**What to work on:** Copy out every line holding the string "folder" from the records below.

--- Working data Enclosed Below ---

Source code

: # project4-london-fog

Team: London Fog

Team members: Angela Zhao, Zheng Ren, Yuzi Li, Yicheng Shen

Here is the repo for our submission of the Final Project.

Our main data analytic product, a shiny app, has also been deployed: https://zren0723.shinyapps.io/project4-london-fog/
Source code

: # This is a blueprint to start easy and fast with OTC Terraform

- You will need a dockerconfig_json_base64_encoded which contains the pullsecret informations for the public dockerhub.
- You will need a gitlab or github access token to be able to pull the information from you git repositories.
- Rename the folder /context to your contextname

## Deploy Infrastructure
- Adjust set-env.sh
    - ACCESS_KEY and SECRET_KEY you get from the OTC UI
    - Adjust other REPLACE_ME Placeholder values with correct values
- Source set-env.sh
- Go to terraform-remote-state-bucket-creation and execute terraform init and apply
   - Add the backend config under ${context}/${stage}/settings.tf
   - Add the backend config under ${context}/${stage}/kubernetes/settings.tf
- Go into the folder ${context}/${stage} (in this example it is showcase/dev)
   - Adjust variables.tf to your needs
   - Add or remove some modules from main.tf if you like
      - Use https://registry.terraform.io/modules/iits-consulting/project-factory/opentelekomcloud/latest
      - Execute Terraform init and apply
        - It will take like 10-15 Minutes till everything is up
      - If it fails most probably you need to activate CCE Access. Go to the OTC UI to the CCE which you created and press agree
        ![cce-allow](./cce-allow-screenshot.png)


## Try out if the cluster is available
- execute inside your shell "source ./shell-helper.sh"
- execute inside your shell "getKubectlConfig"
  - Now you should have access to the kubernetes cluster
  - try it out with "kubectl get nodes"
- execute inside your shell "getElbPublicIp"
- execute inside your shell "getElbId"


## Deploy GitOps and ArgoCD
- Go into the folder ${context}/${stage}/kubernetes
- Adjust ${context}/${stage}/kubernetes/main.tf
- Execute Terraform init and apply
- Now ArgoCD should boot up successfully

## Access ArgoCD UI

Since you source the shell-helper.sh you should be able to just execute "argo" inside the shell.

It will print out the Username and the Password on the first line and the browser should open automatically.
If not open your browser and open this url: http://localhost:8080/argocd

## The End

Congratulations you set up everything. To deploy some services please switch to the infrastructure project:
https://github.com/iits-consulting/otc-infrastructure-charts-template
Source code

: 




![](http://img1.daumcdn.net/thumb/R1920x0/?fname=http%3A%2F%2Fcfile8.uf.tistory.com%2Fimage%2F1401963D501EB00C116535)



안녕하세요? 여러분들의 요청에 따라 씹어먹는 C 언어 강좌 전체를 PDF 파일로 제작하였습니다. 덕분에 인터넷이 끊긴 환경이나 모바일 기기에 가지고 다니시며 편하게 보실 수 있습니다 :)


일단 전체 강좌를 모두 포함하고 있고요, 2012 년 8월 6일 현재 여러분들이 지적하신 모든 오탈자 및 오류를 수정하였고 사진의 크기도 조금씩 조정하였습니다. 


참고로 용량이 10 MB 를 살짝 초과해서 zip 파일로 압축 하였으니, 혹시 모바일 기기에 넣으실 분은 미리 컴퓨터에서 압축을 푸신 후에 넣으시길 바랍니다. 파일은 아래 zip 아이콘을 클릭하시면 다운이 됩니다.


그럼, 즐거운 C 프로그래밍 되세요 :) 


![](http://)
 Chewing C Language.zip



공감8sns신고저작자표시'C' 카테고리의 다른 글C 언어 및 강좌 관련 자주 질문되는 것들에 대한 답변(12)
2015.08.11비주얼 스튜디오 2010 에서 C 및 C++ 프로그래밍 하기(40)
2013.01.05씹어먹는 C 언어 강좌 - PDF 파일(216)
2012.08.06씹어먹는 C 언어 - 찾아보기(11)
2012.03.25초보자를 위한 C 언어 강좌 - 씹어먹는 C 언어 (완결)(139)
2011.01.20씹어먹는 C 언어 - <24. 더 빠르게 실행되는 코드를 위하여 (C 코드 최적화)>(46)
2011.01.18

--- End of Enclosed Working data ---

**Reply to the task:**
- Rename the folder /context to your contextname
- Go into the folder ${context}/${stage} (in this example it is showcase/dev)
- Go into the folder ${context}/${stage}/kubernetes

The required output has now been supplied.